Resort to a pince-nez, in view of advancing age, has contributed materially to the elaboration of a host of absurd jerky movements, from which more tics have been recruited.

No sooner have I put on my pince-nez than I long to alter its position in innumerable ways. I must needs push it down or raise it up, must set it farther on or farther off; sometimes I tax my ingenuity in attempts to displace it by tossing my head. Instead of looking tranquilly through the glasses, my eye is continually attracted by the rim, some point on which I try to focus or to get into a line with the object at which I am gazing. I want to see the object and the pince-nez at the same time; as soon as I no longer see the former I wish to see it again, and similarly with the latter. My tics upset my pince-nez, and I have to invent another tic to get it back into place. The absurdity of this vicious circle does not escape my observation, and I know I am its author, yet that cannot prevent my becoming its victim.

When the pince-nez is not in use I toy with the spring or with the cord, and a day seldom passes without my breaking the one or the other. As I wear spectacles at home one might suppose their relative stability would check my tricks; but their pressure on my temples and ears only serves to provoke fresh movements in a search for comfort.

And so the thing goes on. I was perfectly well aware of it at first, and was wont to imagine it was remediable; eventually, however, these grimaces of mine took place without any attention on my part, and then in spite of it, and I was no longer their master. There seem to be two persons in me: the one that tics, the son of the one that does not, is an enfant terrible , a source of great anxiety to his parent, who becomes a slave to his caprices. I am at once the actor and the spectator; and the worst of it is, the exuberance of the one is not to be thwarted by the just recriminations of the other.

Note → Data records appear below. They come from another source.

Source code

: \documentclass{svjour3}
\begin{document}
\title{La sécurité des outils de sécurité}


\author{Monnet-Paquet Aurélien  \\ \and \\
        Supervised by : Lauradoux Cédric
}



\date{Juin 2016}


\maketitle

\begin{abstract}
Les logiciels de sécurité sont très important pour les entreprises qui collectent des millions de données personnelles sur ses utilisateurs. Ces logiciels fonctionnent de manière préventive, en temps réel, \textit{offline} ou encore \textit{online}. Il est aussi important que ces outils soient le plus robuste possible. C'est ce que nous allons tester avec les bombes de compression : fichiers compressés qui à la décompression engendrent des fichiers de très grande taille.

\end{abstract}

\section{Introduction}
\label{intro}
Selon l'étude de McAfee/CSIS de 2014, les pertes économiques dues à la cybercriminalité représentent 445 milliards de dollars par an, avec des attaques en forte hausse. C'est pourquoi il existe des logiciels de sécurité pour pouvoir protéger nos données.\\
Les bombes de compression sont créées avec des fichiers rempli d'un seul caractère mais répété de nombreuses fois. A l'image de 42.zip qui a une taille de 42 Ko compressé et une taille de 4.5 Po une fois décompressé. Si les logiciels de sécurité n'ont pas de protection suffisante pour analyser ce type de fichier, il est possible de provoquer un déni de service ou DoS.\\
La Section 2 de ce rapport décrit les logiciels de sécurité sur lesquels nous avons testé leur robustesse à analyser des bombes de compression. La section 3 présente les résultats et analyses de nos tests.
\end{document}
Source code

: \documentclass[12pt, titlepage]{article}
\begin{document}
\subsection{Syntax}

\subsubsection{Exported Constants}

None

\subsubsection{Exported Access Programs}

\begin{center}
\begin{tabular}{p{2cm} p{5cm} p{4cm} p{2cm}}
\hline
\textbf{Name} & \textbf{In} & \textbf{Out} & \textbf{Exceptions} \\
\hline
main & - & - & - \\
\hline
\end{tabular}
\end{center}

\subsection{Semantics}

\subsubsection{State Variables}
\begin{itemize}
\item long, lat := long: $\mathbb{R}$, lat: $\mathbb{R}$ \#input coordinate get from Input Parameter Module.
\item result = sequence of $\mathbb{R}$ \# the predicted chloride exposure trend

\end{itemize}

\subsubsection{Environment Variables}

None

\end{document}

In his accidental discovery of a "crack" in his neck originated other tics. As a matter of fact, these "cracks" do exist, and can be heard at a little distance; but it always requires a brisk toss of the head to elicit them. This is O.'s account of their evolution:

One day as I was moving my head about I felt a "crack" in my neck, and forthwith concluded I had dislocated something. It was my concern, thereafter, to twist my head in a thousand different ways, and with ever-increasing violence, until at length the rediscovery of the sensation afforded me a genuine sense of satisfaction, speedily clouded by the fear of having done myself some harm. The painlessness of the "crack" induced me to go through the same performance many and many a time, and on each occasion my feeling of contentment was tinged with regret: even to-day, notwithstanding that I ought to be persuaded of the harmlessness of the occurrence and the inanity of the manœuvre, I cannot withstand the allurement or banish the sentiment of unrest.

One could not desire a more lucid exposition of the pathogeny of so many of these head-tossing tics. The fundamental importance of the psychical element that precedes the motor reaction, with the secondary psychical reaction in its turn, the impulse to seek a familiar sensation, and the illogical interpretation of it under the influence of a tendency to nosophobia, are all admirably illustrated in O.'s description.

In addition to such "cracks" as are perceptible to others, O. is conscious of various bizarre subjective sensations that he refers to the same region – "bruised," "dragging," "crackling" feelings, not at all dolorous, to which he devotes an inordinate share of his attention. There is nothing abnormal about these, of course; not only may we notice them in ourselves, but, with a little effort, we may even reproduce them. Our indifference to their presence is the exact opposite of the interest they arouse in the patient's mind; his fickle will is, for no adequate motive, concentrated on a commonplace event, and on this slender basis delusions are fostered and tics are shaped.